In fact, temptation was essential to the fulfillment of His mission on earth. His task was to undo what had been done by Adam. God gave man free will, and our first parents used that will to chose the devil’s way rather than God’s. Therefore the Second Adam had to also have free will – there had to be a real possibility of Him choosing other than God. And He had to freely use that will to chose God’s way rather than the devil’s. We may wrestle with the question of what would have happened if He had chosen sin, but the possibility had to be real.

If we think for a moment about just the temptations in the wilderness after His baptism, we will see how real these temptations must have been. The first one invited Him to turn stones into bread. He had been fasting for 40 days. (Note, this was a true 40-day fast; nothing passed His lips for 40 days. It was not 40 1-day fasts with a meal at the end of each day, as some people do and claim to have fasted 40 days) He was hungry, weak, and very much in need of food. Most of us could have readily justified doing this. Eating would in itself not have been sinful. He had completed His fasting time, so He would not be sinning by breaking the fast. The power of the Holy Spirit within Him had been instrumental in creating the universe – surely it would not have been sinful to use that power to create the food He needed. The temptation was real, and strong.
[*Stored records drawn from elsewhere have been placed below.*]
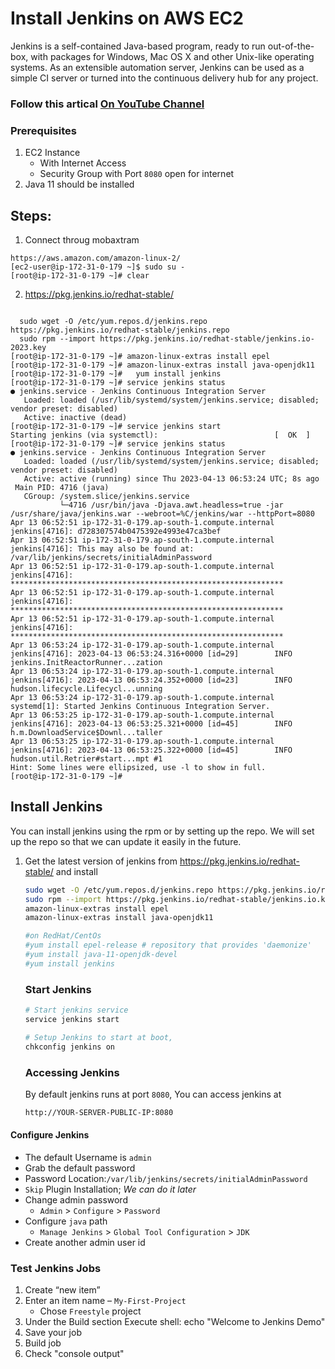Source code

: # Install Jenkins on AWS EC2
Jenkins is a self-contained Java-based program, ready to run out-of-the-box, with packages for Windows, Mac OS X and other Unix-like operating systems. As an extensible automation server, Jenkins can be used as a simple CI server or turned into the continuous delivery hub for any project.

### Follow this artical [On YouTube Channel](https://youtu.be/ERR7cqW28FY)

### Prerequisites
1. EC2 Instance 
   - With Internet Access
   - Security Group with Port `8080` open for internet
1. Java 11 should be installed  

## Steps:
1. Connect throug mobaxtram
```
https://aws.amazon.com/amazon-linux-2/
[ec2-user@ip-172-31-0-179 ~]$ sudo su -
[root@ip-172-31-0-179 ~]# clear
```

2. https://pkg.jenkins.io/redhat-stable/

```

  sudo wget -O /etc/yum.repos.d/jenkins.repo https://pkg.jenkins.io/redhat-stable/jenkins.repo
  sudo rpm --import https://pkg.jenkins.io/redhat-stable/jenkins.io-2023.key
[root@ip-172-31-0-179 ~]# amazon-linux-extras install epel
[root@ip-172-31-0-179 ~]# amazon-linux-extras install java-openjdk11
[root@ip-172-31-0-179 ~]#   yum install jenkins
[root@ip-172-31-0-179 ~]# service jenkins status
● jenkins.service - Jenkins Continuous Integration Server
   Loaded: loaded (/usr/lib/systemd/system/jenkins.service; disabled; vendor preset: disabled)
   Active: inactive (dead)
[root@ip-172-31-0-179 ~]# service jenkins start
Starting jenkins (via systemctl):                          [  OK  ]
[root@ip-172-31-0-179 ~]# service jenkins status
● jenkins.service - Jenkins Continuous Integration Server
   Loaded: loaded (/usr/lib/systemd/system/jenkins.service; disabled; vendor preset: disabled)
   Active: active (running) since Thu 2023-04-13 06:53:24 UTC; 8s ago
 Main PID: 4716 (java)
   CGroup: /system.slice/jenkins.service
           └─4716 /usr/bin/java -Djava.awt.headless=true -jar /usr/share/java/jenkins.war --webroot=%C/jenkins/war --httpPort=8080
Apr 13 06:52:51 ip-172-31-0-179.ap-south-1.compute.internal jenkins[4716]: d728307574b0475392e4993e47ca3bef
Apr 13 06:52:51 ip-172-31-0-179.ap-south-1.compute.internal jenkins[4716]: This may also be found at: /var/lib/jenkins/secrets/initialAdminPassword
Apr 13 06:52:51 ip-172-31-0-179.ap-south-1.compute.internal jenkins[4716]: *************************************************************
Apr 13 06:52:51 ip-172-31-0-179.ap-south-1.compute.internal jenkins[4716]: *************************************************************
Apr 13 06:52:51 ip-172-31-0-179.ap-south-1.compute.internal jenkins[4716]: *************************************************************
Apr 13 06:53:24 ip-172-31-0-179.ap-south-1.compute.internal jenkins[4716]: 2023-04-13 06:53:24.316+0000 [id=29]        INFO        jenkins.InitReactorRunner...zation
Apr 13 06:53:24 ip-172-31-0-179.ap-south-1.compute.internal jenkins[4716]: 2023-04-13 06:53:24.352+0000 [id=23]        INFO        hudson.lifecycle.Lifecycl...unning
Apr 13 06:53:24 ip-172-31-0-179.ap-south-1.compute.internal systemd[1]: Started Jenkins Continuous Integration Server.
Apr 13 06:53:25 ip-172-31-0-179.ap-south-1.compute.internal jenkins[4716]: 2023-04-13 06:53:25.321+0000 [id=45]        INFO        h.m.DownloadService$Downl...taller
Apr 13 06:53:25 ip-172-31-0-179.ap-south-1.compute.internal jenkins[4716]: 2023-04-13 06:53:25.322+0000 [id=45]        INFO        hudson.util.Retrier#start...mpt #1
Hint: Some lines were ellipsized, use -l to show in full.
[root@ip-172-31-0-179 ~]#
```



## Install Jenkins
 You can install jenkins using the rpm or by setting up the repo. We will set up the repo so that we can update it easily in the future.
1. Get the latest version of jenkins from https://pkg.jenkins.io/redhat-stable/ and install
   ```sh
   sudo wget -O /etc/yum.repos.d/jenkins.repo https://pkg.jenkins.io/redhat-stable/jenkins.repo
   sudo rpm --import https://pkg.jenkins.io/redhat-stable/jenkins.io.key
   amazon-linux-extras install epel 
   amazon-linux-extras install java-openjdk11  
   
   #on RedHat/CentOs 
   #yum install epel-release # repository that provides 'daemonize'
   #yum install java-11-openjdk-devel
   #yum install jenkins
   ```

   ### Start Jenkins
   ```sh
   # Start jenkins service
   service jenkins start

   # Setup Jenkins to start at boot,
   chkconfig jenkins on
   ```

   ### Accessing Jenkins
   By default jenkins runs at port `8080`, You can access jenkins at
   ```sh
   http://YOUR-SERVER-PUBLIC-IP:8080
   ```
  #### Configure Jenkins
- The default Username is `admin`
- Grab the default password 
- Password Location:`/var/lib/jenkins/secrets/initialAdminPassword`
- `Skip` Plugin Installation; _We can do it later_
- Change admin password
   - `Admin` > `Configure` > `Password`
- Configure `java` path
  - `Manage Jenkins` > `Global Tool Configuration` > `JDK`  
- Create another admin user id

### Test Jenkins Jobs
1. Create “new item”
1. Enter an item name – `My-First-Project`
   - Chose `Freestyle` project
1. Under the Build section
	Execute shell: echo "Welcome to Jenkins Demo"
1. Save your job 
1. Build job
1. Check "console output"
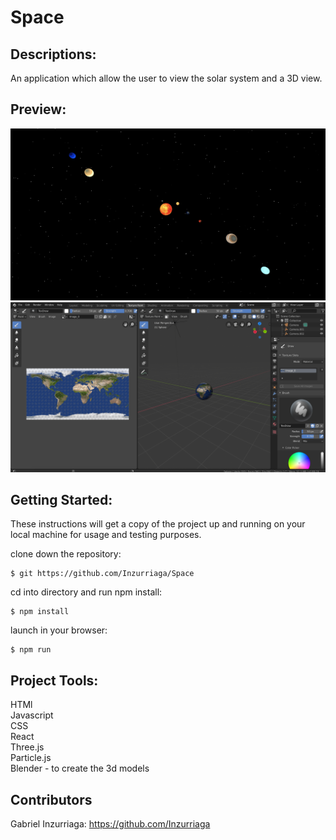 # Space

## Descriptions:

An application which allow the user to view the solar system and a 3D view. 

## Preview:

<img src="./screenShotOne.png" alt="alt text" width="whatever" height="whatever">
<img src="./screenShotTwo.png" alt="alt text" width="whatever" height="whatever">


## Getting Started:

These instructions will get a copy of the project up and running on your local machine for usage and testing purposes.

clone down the repository:
```
$ git https://github.com/Inzurriaga/Space
```

cd into directory and run npm install:
```
$ npm install
```

launch in your browser:
```
$ npm run
```

## Project Tools:
HTMl\
Javascript\
CSS\
React\
Three.js\
Particle.js\
Blender - to create the 3d models

## Contributors
Gabriel Inzurriaga: https://github.com/Inzurriaga
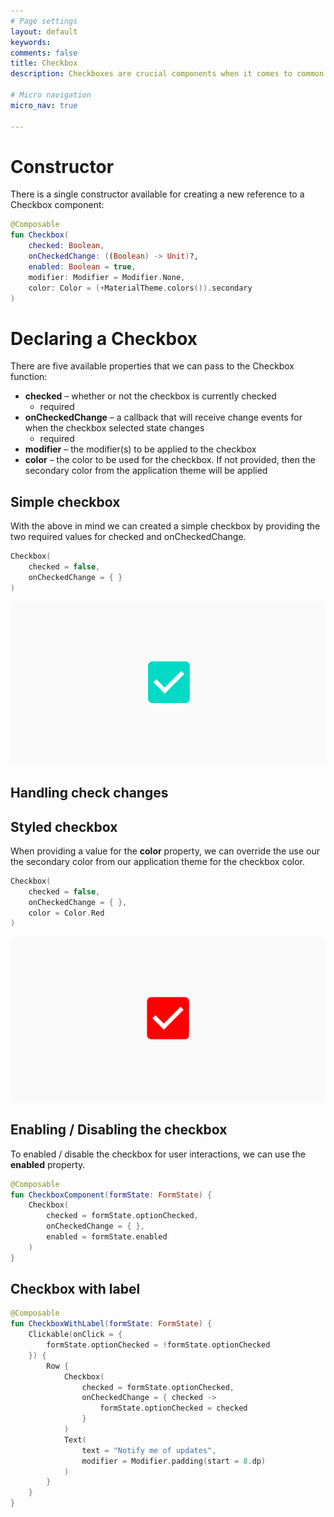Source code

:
 ```yaml
---
# Page settings
layout: default
keywords:
comments: false
title: Checkbox
description: Checkboxes are crucial components when it comes to common areas of our applications. Be it settings screens, forms or any kind of content that needs to allow the user to toggle the checked state of the component – the Checkbox is essential in these scenarios. When it comes to this component, the Jetpack Compose provides a minimalistic approach to implementing this component within our UI.

# Micro navigation
micro_nav: true

---
```


# Constructor

There is a single constructor available for creating a new reference to a Checkbox component:

```kotlin
@Composable
fun Checkbox(
    checked: Boolean,
    onCheckedChange: ((Boolean) -> Unit)?,
    enabled: Boolean = true,
    modifier: Modifier = Modifier.None,
    color: Color = (+MaterialTheme.colors()).secondary
)
```

# Declaring a Checkbox

There are five available properties that we can pass to the Checkbox function:

* **checked** – whether or not the checkbox is currently checked
    * required
* **onCheckedChange** – a callback that will receive change events for when the checkbox selected state changes
    * required
* **modifier** – the modifier(s) to be applied to the checkbox
* **color** – the color to be used for the checkbox. If not provided, then the secondary color from the application theme will be applied

## Simple checkbox

With the above in mind we can created a simple checkbox by providing the two required values for checked and onCheckedChange.

```kotlin
Checkbox(
    checked = false,
    onCheckedChange = { }
)
```
<p align="center">
  <img src="/academy/material/media/checkbox.png">
</p>

## Handling check changes


## Styled checkbox

When providing a value for the **color** property, we can override the use our the secondary color from our application theme for the checkbox color.

```kotlin
Checkbox(
    checked = false,
    onCheckedChange = { },
    color = Color.Red
)
```
<p align="center">
  <img src="/academy/material/media/colored_checkbox.png">
</p>

## Enabling / Disabling the checkbox

To enabled / disable the checkbox for user interactions, we can use the **enabled** property.

```kotlin
@Composable
fun CheckboxComponent(formState: FormState) {
    Checkbox(
        checked = formState.optionChecked,
        onCheckedChange = { },
        enabled = formState.enabled
    )
}
```

## Checkbox with label


```kotlin
@Composable
fun CheckboxWithLabel(formState: FormState) {
    Clickable(onClick = {
        formState.optionChecked = !formState.optionChecked
    }) {
        Row {
            Checkbox(
                checked = formState.optionChecked,
                onCheckedChange = { checked ->
                    formState.optionChecked = checked
                }
            )
            Text(
                text = "Notify me of updates",
                modifier = Modifier.padding(start = 8.dp)
            )
        }
    }
}
```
But He knew that the sin would not lie in the act itself, but in the motivation: a desire to justify Himself, and to become his own source of supply rather than looking to the Father as His supply. If He had done this, He would have been acting as God to Himself – the very temptation to which Adam and Eve had yielded.

Then the devil tempted Him to take the rulership of the world without having to go through the cross: “All this I will give you, if you bow down and worship me.” Looking forward through the years, knowing the physical pain, the mental and emotional anguish and humiliation, and the spiritual defilement that He would have to experience, this must have been a very real temptation indeed. Who of us would not willingly take up an offer to reach our goals without any suffering?

The last temptation was to presume upon God. The devil even used Scripture to back that one! How wrong could it be for the Christ to claim the Scripture and show Himself to be God’s beloved Son? Many would see it as simply a demonstration of faith. In fact, many have done so and learned to their great loss that God has no obligation to back presumption. We presume upon God when we tear promises out of His Word and attach them to things that He has not authorized. I think, for instance, of the young girls in the Indonesian revival who thought that, because Jesus walked on water, they should do so too. They tried to walk across a flooded river and, tragically, drowned. God had not told them to do it, and did not back their presumption.

These were by no means the only temptations that came to Jesus. Even though we are not given details of others, we can be sure that the devil was constantly attacking Him throughout His life, just as he attacks us. Temptation is common to man.

The difference is that Jesus did not at any point yield to those temptations. Sin is not a natural part of man’s make-up, but the result of our choices. Jesus made the right choices every time, and remained without sin.

Sometimes we excuse our sin by saying, “Well, I’m only human after all.” Jesus was the most fully human person who has ever lived, and He did not sin. Being human does not make us sinners; making wrong choices does.